**BRIEF**
The lines needed are those below that contain the word "Explore"; copy each one.

(Stored items from a collection)

===

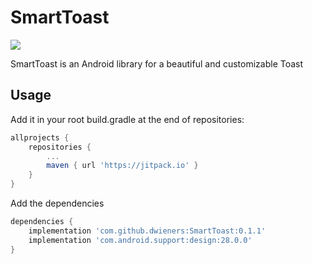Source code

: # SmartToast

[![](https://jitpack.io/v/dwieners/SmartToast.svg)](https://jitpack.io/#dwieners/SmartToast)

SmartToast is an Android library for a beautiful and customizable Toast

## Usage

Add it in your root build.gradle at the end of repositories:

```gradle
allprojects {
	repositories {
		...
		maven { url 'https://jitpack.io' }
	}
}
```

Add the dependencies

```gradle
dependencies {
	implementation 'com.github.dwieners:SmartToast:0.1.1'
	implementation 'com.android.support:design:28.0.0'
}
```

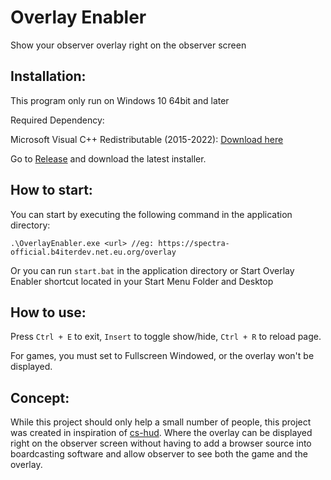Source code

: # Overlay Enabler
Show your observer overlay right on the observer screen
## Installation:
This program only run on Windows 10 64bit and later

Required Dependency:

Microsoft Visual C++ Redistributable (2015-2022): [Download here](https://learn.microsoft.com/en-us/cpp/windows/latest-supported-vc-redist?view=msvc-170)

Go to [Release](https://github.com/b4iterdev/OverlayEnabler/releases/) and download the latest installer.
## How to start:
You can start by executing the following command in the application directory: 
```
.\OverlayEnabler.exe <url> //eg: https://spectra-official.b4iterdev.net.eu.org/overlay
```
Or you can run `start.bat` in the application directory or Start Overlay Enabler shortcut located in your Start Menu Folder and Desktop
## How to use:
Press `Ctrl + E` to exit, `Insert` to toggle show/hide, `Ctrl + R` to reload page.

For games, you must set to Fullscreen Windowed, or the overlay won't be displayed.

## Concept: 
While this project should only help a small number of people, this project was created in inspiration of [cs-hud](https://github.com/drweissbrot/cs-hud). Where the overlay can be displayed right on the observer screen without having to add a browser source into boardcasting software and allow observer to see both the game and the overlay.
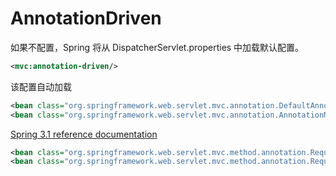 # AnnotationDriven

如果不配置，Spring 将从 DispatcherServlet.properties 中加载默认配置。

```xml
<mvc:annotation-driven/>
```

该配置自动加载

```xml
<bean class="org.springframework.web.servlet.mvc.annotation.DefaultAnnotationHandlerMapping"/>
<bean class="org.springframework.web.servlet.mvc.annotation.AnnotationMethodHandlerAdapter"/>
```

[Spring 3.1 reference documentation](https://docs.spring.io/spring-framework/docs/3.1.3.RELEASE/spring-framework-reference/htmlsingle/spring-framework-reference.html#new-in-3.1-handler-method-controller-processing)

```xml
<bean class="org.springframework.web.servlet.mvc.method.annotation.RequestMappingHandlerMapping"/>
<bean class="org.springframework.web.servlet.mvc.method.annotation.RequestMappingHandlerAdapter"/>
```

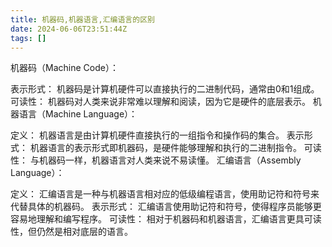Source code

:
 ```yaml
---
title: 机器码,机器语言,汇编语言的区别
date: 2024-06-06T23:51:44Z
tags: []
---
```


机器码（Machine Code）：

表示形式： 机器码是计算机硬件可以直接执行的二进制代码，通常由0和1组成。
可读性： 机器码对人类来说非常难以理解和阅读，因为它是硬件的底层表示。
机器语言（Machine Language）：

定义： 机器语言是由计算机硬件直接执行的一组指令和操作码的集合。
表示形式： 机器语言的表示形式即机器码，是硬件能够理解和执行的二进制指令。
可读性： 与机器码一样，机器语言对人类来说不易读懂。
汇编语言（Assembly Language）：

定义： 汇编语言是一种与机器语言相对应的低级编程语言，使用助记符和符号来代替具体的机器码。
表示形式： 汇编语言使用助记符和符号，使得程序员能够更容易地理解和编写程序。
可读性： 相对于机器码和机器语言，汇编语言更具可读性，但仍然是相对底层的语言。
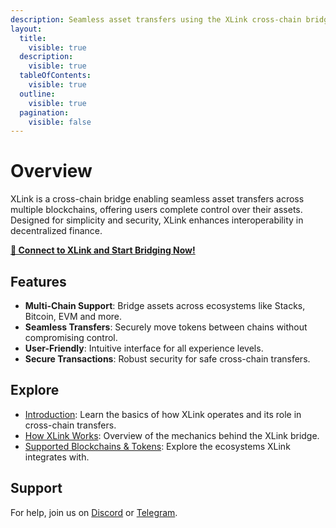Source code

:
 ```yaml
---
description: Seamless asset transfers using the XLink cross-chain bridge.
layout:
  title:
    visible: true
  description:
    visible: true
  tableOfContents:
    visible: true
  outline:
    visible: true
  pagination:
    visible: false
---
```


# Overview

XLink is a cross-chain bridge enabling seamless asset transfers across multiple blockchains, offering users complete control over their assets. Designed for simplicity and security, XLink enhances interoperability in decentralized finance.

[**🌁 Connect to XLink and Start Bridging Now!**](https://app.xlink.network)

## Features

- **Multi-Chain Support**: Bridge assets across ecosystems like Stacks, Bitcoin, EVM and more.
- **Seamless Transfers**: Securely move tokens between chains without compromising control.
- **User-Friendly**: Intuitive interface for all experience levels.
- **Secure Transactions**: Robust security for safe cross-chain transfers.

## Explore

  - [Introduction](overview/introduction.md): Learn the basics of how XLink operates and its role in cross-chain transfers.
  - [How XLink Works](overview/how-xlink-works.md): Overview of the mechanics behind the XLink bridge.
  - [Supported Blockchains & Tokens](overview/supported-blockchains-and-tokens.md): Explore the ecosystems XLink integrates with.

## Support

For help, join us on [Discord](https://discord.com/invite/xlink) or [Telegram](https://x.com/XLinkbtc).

===

**TASK ANSWER**
## Explore
  - [Supported Blockchains & Tokens](overview/supported-blockchains-and-tokens.md): Explore the ecosystems XLink integrates with.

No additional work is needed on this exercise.